__EXERCISE GOAL__. Go through the data below and copy each line that includes "label".
START ENTRIES SUPPLIED
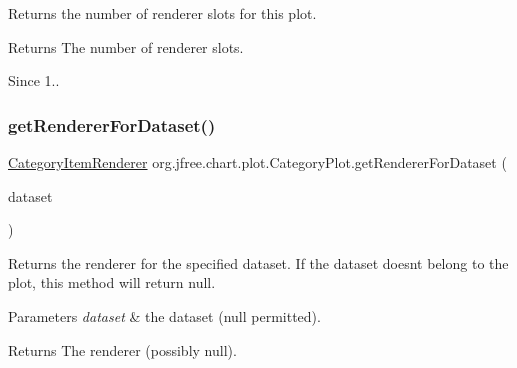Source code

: Returns the number of renderer slots for this plot.

\begin{DoxyReturn}{Returns}
The number of renderer slots.
\end{DoxyReturn}
\begin{DoxySince}{Since}
1.. 
\end{DoxySince}
\mbox{\label{classorg_1_1jfree_1_1chart_1_1plot_1_1_category_plot_a78f3b5a1b0d09cabbf4369a38ba04991}} 
\subsubsection{\texorpdfstring{get\+Renderer\+For\+Dataset()}{getRendererForDataset()}}
{\footnotesize\ttfamily \mbox{\hyperlink{interfaceorg_1_1jfree_1_1chart_1_1renderer_1_1category_1_1_category_item_renderer}{Category\+Item\+Renderer}} org.\+jfree.\+chart.\+plot.\+Category\+Plot.\+get\+Renderer\+For\+Dataset (\begin{DoxyParamCaption}\item[{\mbox{\hyperlink{interfaceorg_1_1jfree_1_1data_1_1category_1_1_category_dataset}{Category\+Dataset}}}]{dataset }\end{DoxyParamCaption})}

Returns the renderer for the specified dataset. If the dataset doesn\textquotesingle{}t belong to the plot, this method will return {\ttfamily null}.


\begin{DoxyParams}{Parameters}
{\em dataset} & the dataset ({\ttfamily null} permitted).\\
\hline
\end{DoxyParams}
\begin{DoxyReturn}{Returns}
The renderer (possibly {\ttfamily null}). 
\end{DoxyReturn}
\mbox{\label{classorg_1_1jfree_1_1chart_1_1plot_1_1_category_plot_a64430e6feca3cbcf5ef475e3c34b488e}}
END ENTRIES SUPPLIED
__OUTPUT OF THE TASK__.
\mbox{\label{classorg_1_1jfree_1_1chart_1_1plot_1_1_category_plot_a78f3b5a1b0d09cabbf4369a38ba04991}} 
\mbox{\label{classorg_1_1jfree_1_1chart_1_1plot_1_1_category_plot_a64430e6feca3cbcf5ef475e3c34b488e}}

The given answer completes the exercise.